Custodia-Admin

Posted on Mar 27

GDPR for Developers: The Technical Compliance Guide Every Engineer Needs

#gdpr #privacy #webdev #security

GDPR for Developers: The Technical Compliance Guide Every Engineer Needs

GDPR is not just a legal problem. It is a technical problem. Most data protection failures stem from architectural decisions made in sprint planning, not legal strategy sessions. As the engineer writing the code, you are on the front line of compliance — whether your company has a DPO or not.

This guide covers what GDPR means for the code you write: schema design, API contracts, logging practices, third-party dependencies, and the workflows you need to handle data subject requests programmatically.

Privacy by Design: Article 25 in Practice

Article 25 of GDPR mandates "data protection by design and by default." This is not a vague aspiration — it has direct engineering implications.

Data minimisation by default. Your system should collect only what it needs. If your signup form asks for a phone number but your application never uses it, remove the field. Every column in your database that stores personal data is a compliance obligation. Treat PII like a dependency — only add it if you have a clear reason.

Least privilege access. Not every service needs access to every table. Your email sending microservice does not need read access to your payments table. Scope your database users and API tokens accordingly.

Retention limits built into the schema. If you retain user data for longer than necessary, you are in breach. Add a scheduled_deletion_at column to user records. Build a background job that hard-deletes or anonymises records past their retention window. Do not leave this as a manual process.

Default to private. New features should ship with the most privacy-preserving settings as the default. Users can opt into sharing more data; they should not have to opt out of sharing data they never agreed to share.

Implementing Data Deletion: Soft Delete vs Hard Delete

When a user requests erasure (the "right to be forgotten" under Article 17), you need a plan. The common pattern of soft deletes — setting deleted_at = NOW() and filtering it out of queries — does not satisfy GDPR erasure requirements unless you combine it with actual data removal.

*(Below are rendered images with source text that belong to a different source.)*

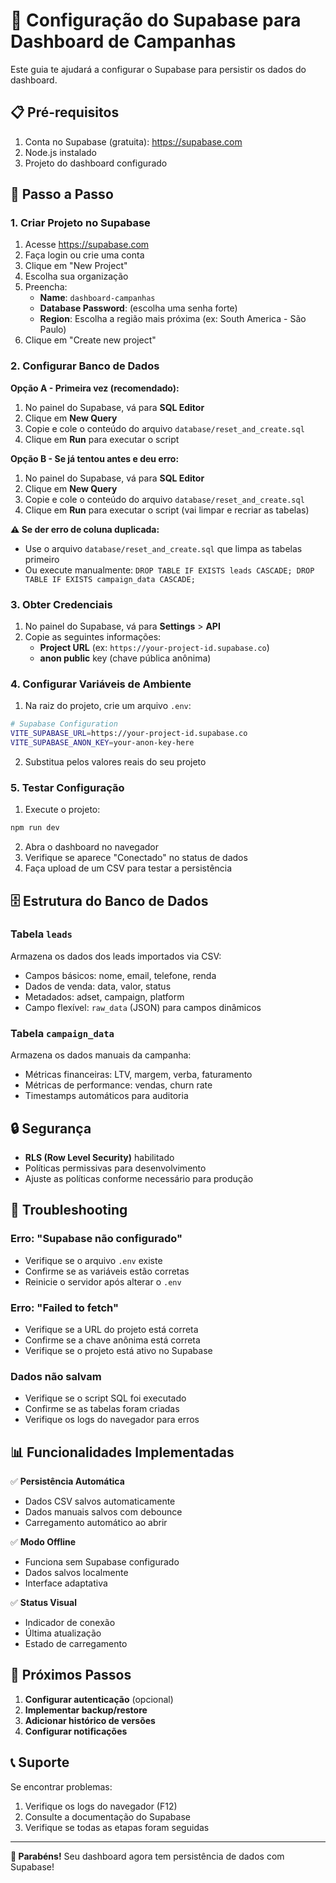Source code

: # 🚀 Configuração do Supabase para Dashboard de Campanhas

Este guia te ajudará a configurar o Supabase para persistir os dados do dashboard.

## 📋 Pré-requisitos

1. Conta no Supabase (gratuita): https://supabase.com
2. Node.js instalado
3. Projeto do dashboard configurado

## 🔧 Passo a Passo

### 1. Criar Projeto no Supabase

1. Acesse https://supabase.com
2. Faça login ou crie uma conta
3. Clique em "New Project"
4. Escolha sua organização
5. Preencha:
   - **Name**: `dashboard-campanhas`
   - **Database Password**: (escolha uma senha forte)
   - **Region**: Escolha a região mais próxima (ex: South America - São Paulo)
6. Clique em "Create new project"

### 2. Configurar Banco de Dados

**Opção A - Primeira vez (recomendado):**
1. No painel do Supabase, vá para **SQL Editor**
2. Clique em **New Query**
3. Copie e cole o conteúdo do arquivo `database/reset_and_create.sql`
4. Clique em **Run** para executar o script

**Opção B - Se já tentou antes e deu erro:**
1. No painel do Supabase, vá para **SQL Editor**
2. Clique em **New Query**
3. Copie e cole o conteúdo do arquivo `database/reset_and_create.sql`
4. Clique em **Run** para executar o script (vai limpar e recriar as tabelas)

**⚠️ Se der erro de coluna duplicada:**
- Use o arquivo `database/reset_and_create.sql` que limpa as tabelas primeiro
- Ou execute manualmente: `DROP TABLE IF EXISTS leads CASCADE; DROP TABLE IF EXISTS campaign_data CASCADE;`

### 3. Obter Credenciais

1. No painel do Supabase, vá para **Settings** > **API**
2. Copie as seguintes informações:
   - **Project URL** (ex: `https://your-project-id.supabase.co`)
   - **anon public** key (chave pública anônima)

### 4. Configurar Variáveis de Ambiente

1. Na raiz do projeto, crie um arquivo `.env`:
```bash
# Supabase Configuration
VITE_SUPABASE_URL=https://your-project-id.supabase.co
VITE_SUPABASE_ANON_KEY=your-anon-key-here
```

2. Substitua pelos valores reais do seu projeto

### 5. Testar Configuração

1. Execute o projeto:
```bash
npm run dev
```

2. Abra o dashboard no navegador
3. Verifique se aparece "Conectado" no status de dados
4. Faça upload de um CSV para testar a persistência

## 🗄️ Estrutura do Banco de Dados

### Tabela `leads`
Armazena os dados dos leads importados via CSV:
- Campos básicos: nome, email, telefone, renda
- Dados de venda: data, valor, status
- Metadados: adset, campaign, platform
- Campo flexível: `raw_data` (JSON) para campos dinâmicos

### Tabela `campaign_data`
Armazena os dados manuais da campanha:
- Métricas financeiras: LTV, margem, verba, faturamento
- Métricas de performance: vendas, churn rate
- Timestamps automáticos para auditoria

## 🔒 Segurança

- **RLS (Row Level Security)** habilitado
- Políticas permissivas para desenvolvimento
- Ajuste as políticas conforme necessário para produção

## 🚨 Troubleshooting

### Erro: "Supabase não configurado"
- Verifique se o arquivo `.env` existe
- Confirme se as variáveis estão corretas
- Reinicie o servidor após alterar o `.env`

### Erro: "Failed to fetch"
- Verifique se a URL do projeto está correta
- Confirme se a chave anônima está correta
- Verifique se o projeto está ativo no Supabase

### Dados não salvam
- Verifique se o script SQL foi executado
- Confirme se as tabelas foram criadas
- Verifique os logs do navegador para erros

## 📊 Funcionalidades Implementadas

✅ **Persistência Automática**
- Dados CSV salvos automaticamente
- Dados manuais salvos com debounce
- Carregamento automático ao abrir

✅ **Modo Offline**
- Funciona sem Supabase configurado
- Dados salvos localmente
- Interface adaptativa

✅ **Status Visual**
- Indicador de conexão
- Última atualização
- Estado de carregamento

## 🔄 Próximos Passos

1. **Configurar autenticação** (opcional)
2. **Implementar backup/restore**
3. **Adicionar histórico de versões**
4. **Configurar notificações**

## 📞 Suporte

Se encontrar problemas:
1. Verifique os logs do navegador (F12)
2. Consulte a documentação do Supabase
3. Verifique se todas as etapas foram seguidas

---

**🎉 Parabéns!** Seu dashboard agora tem persistência de dados com Supabase!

Soft delete alone is not enough. A soft-deleted row still contains the user's email, name, and any other PII. It is still personal data. If you keep soft-deleted records indefinitely, you are retaining data beyond its purpose.

A compliant deletion flow looks like this:

-- Step 1: Anonymise the record immediately on erasure request
UPDATE users
SET
  email = CONCAT('deleted_', id, '@redacted.invalid'),
  name = 'Deleted User',
  phone = NULL,
  ip_address = NULL,
  deleted_at = NOW(),
  erasure_requested_at = NOW()
WHERE id = :user_id;

-- Step 2: Schedule hard delete after your retention window
-- (run via a background job)
DELETE FROM users WHERE deleted_at < NOW() - INTERVAL '30 days';

Cascade deletes matter. When you delete a user, you must also delete their associated records: orders, comments, support tickets, audit logs, analytics events. Use foreign key constraints with ON DELETE CASCADE where appropriate, or build an explicit deletion orchestrator that walks all tables.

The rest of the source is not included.